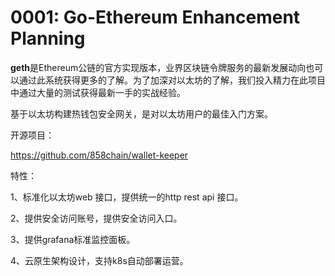 # 0001: Go-Ethereum Enhancement Planning

**geth**是Ethereum公链的官方实现版本，业界区块链令牌服务的最新发展动向也可以通过此系统获得更多的了解。为了加深对以太坊的了解，我们投入精力在此项目中通过大量的测试获得最新一手的实战经验。

基于以太坊构建热钱包安全网关，是对以太坊用户的最佳入门方案。

开源项目：

https://github.com/858chain/wallet-keeper

特性：

1、标准化以太坊web 接口，提供统一的http rest api 接口。

2、提供安全访问账号，提供安全访问入口。

3、提供grafana标准监控面板。

4、云原生架构设计，支持k8s自动部署运营。

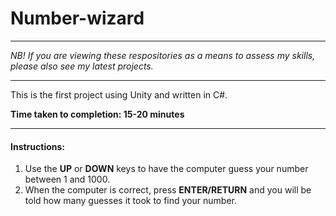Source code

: # Number-wizard

_________________________

*NB! If you are viewing these respositories as a means to assess my skills, please also see my latest projects.*
_________________________

This is the first project using Unity and written in C#.

**Time taken to completion: 15-20 minutes**
__________________________________________

#### Instructions:

1. Use the **UP** or **DOWN** keys to have the computer guess your number between 1 and 1000.
2. When the computer is correct, press **ENTER/RETURN** and you will be told how many guesses it took to find your number.
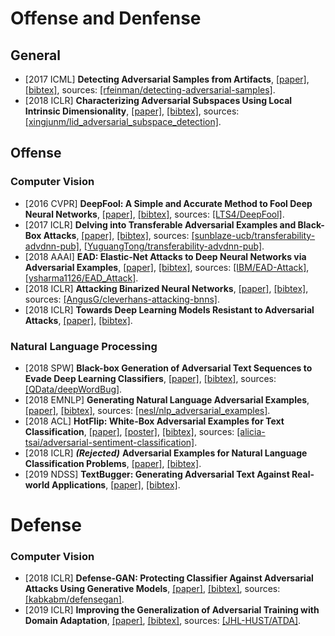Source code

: # Offense and Denfense

## General
- [2017 ICML] **Detecting Adversarial Samples from Artifacts**, [[paper]](https://arxiv.org/pdf/1703.00410.pdf), [[bibtex]](/Bibtex/Detecting%20Adversarial%20Samples%20from%20Artifacts.bib), sources: [[rfeinman/detecting-adversarial-samples]](https://github.com/rfeinman/detecting-adversarial-samples).
- [2018 ICLR] **Characterizing Adversarial Subspaces Using Local Intrinsic Dimensionality**, [[paper]](https://openreview.net/pdf?id=B1gJ1L2aW), [[bibtex]](/Bibtex/Characterizing%20Adversarial%20Subspaces%20Using%20Local%20Intrinsic%20Dimensionality.bib), sources: [[xingjunm/lid_adversarial_subspace_detection]](https://github.com/xingjunm/lid_adversarial_subspace_detection).

## Offense
### Computer Vision
- [2016 CVPR] **DeepFool: A Simple and Accurate Method to Fool Deep Neural Networks**, [[paper]](https://www.cv-foundation.org/openaccess/content_cvpr_2016/papers/Moosavi-Dezfooli_DeepFool_A_Simple_CVPR_2016_paper.pdf), [[bibtex]](/Bibtex/DeepFool%20-%20a%20simple%20and%20accurate%20method%20to%20fool%20deep%20neural%20networks.bib), sources: [[LTS4/DeepFool]](https://github.com/lts4/deepfool).
- [2017 ICLR] **Delving into Transferable Adversarial Examples and Black-Box Attacks**, [[paper]](https://openreview.net/pdf?id=Sys6GJqxl), [[bibtex]](/Bibtex/Delving%20into%20Transferable%20Adversarial%20Examples%20and%20Black-Box%20Attacks.bib), sources: [[sunblaze-ucb/transferability-advdnn-pub]](https://github.com/sunblaze-ucb/transferability-advdnn-pub), [[YuguangTong/transferability-advdnn-pub]](https://github.com/YuguangTong/transferability-advdnn-pub).
- [2018 AAAI] **EAD: Elastic-Net Attacks to Deep Neural Networks via Adversarial Examples**, [[paper]](https://arxiv.org/pdf/1709.04114.pdf), [[bibtex]](/Bibtex/Elastic-Net%20Attacks%20to%20Deep%20Neural%20Networks%20via%20Adversarial%20Examples.bib), sources: [[IBM/EAD-Attack]](https://github.com/IBM/EAD-Attack), [[ysharma1126/EAD_Attack]](https://github.com/ysharma1126/EAD_Attack).
- [2018 ICLR] **Attacking Binarized Neural Networks**, [[paper]](https://openreview.net/pdf?id=HkTEFfZRb), [[bibtex]](/Bibtex/Attacking%20Binarized%20Neural%20Networks.bib), sources: [[AngusG/cleverhans-attacking-bnns]](https://github.com/AngusG/cleverhans-attacking-bnns).
- [2018 ICLR] **Towards Deep Learning Models Resistant to Adversarial Attacks**, [[paper]](https://openreview.net/pdf?id=rJzIBfZAb), [[bibtex]](/Bibtex/Towards%20Deep%20Learning%20Models%20Resistant%20to%20Adversarial%20Attacks.bib).

### Natural Language Processing
- [2018 SPW] **Black-box Generation of Adversarial Text Sequences to Evade Deep Learning Classifiers**, [[paper]](https://arxiv.org/pdf/1801.04354.pdf), [[bibtex]](/Bibtex/Black-box%20Generation%20of%20Adversarial%20Text%20Sequences%20to%20Evade%20Deep%20Learning%20Classifiers.bib), sources: [[QData/deepWordBug]](https://github.com/QData/deepWordBug).
- [2018 EMNLP] **Generating Natural Language Adversarial Examples**, [[paper]](http://aclweb.org/anthology/D18-1316), [[bibtex]](/Bibtex/Generating%20Natural%20Language%20Adversarial%20Examples.bib), sources: [[nesl/nlp_adversarial_examples]](https://github.com/nesl/nlp_adversarial_examples).
- [2018 ACL] **HotFlip: White-Box Adversarial Examples for Text Classification**, [[paper]](http://aclweb.org/anthology/P18-2006), [[poster]](http://anthology.aclweb.org/attachments/P/P18/P18-2006.Poster.pdf), [[bibtex]](/Bibtex/HotFlip%20-%20White-Box%20Adversarial%20Examples%20for%20Text%20Classification.bib), sources: [[alicia-tsai/adversarial-sentiment-classification]](https://github.com/alicia-tsai/adversarial-sentiment-classification).
- [2018 ICLR] **_(Rejected)_** **Adversarial Examples for Natural Language Classification Problems**, [[paper]](https://openreview.net/pdf?id=r1QZ3zbAZ), [[bibtex]](/Bibtex/Adversarial%20Examples%20for%20Natural%20Language%20Classification%20Problems.bib).
- [2019 NDSS] **TextBugger: Generating Adversarial Text Against Real-world Applications**, [[paper]](https://arxiv.org/pdf/1812.05271.pdf), [[bibtex]](/Bibtex/TextBugger%20-%20Generating%20Adversarial%20Text%20Against%20Real-world%20Applications.bib).

# Defense
### Computer Vision
- [2018 ICLR] **Defense-GAN: Protecting Classifier Against Adversarial Attacks Using Generative Models**, [[paper]](https://openreview.net/pdf?id=BkJ3ibb0-), [[bibtex]](/Bibtex/Defense-GAN%20-%20Protecting%20Classifier%20Against%20Adversarial%20Attacks%20Using%20Generative%20Models.bib), sources: [[kabkabm/defensegan]](https://github.com/kabkabm/defensegan).
- [2019 ICLR] **Improving the Generalization of Adversarial Training with Domain Adaptation**, [[paper]](https://openreview.net/pdf?id=SyfIfnC5Ym), [[bibtex]](/Bibtex/Improving%20the%20Generalization%20of%20Adversarial%20Training%20with%20Domain%20Adaptation.bib), sources: [[JHL-HUST/ATDA]](https://github.com/JHL-HUST/ATDA).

--- Task requirements ---
Gather up, from the records above, each line where the word "your" appears.

--- Answer ---
1. Use the **UP** or **DOWN** keys to have the computer guess your number between 1 and 1000.
2. When the computer is correct, press **ENTER/RETURN** and you will be told how many guesses it took to find your number.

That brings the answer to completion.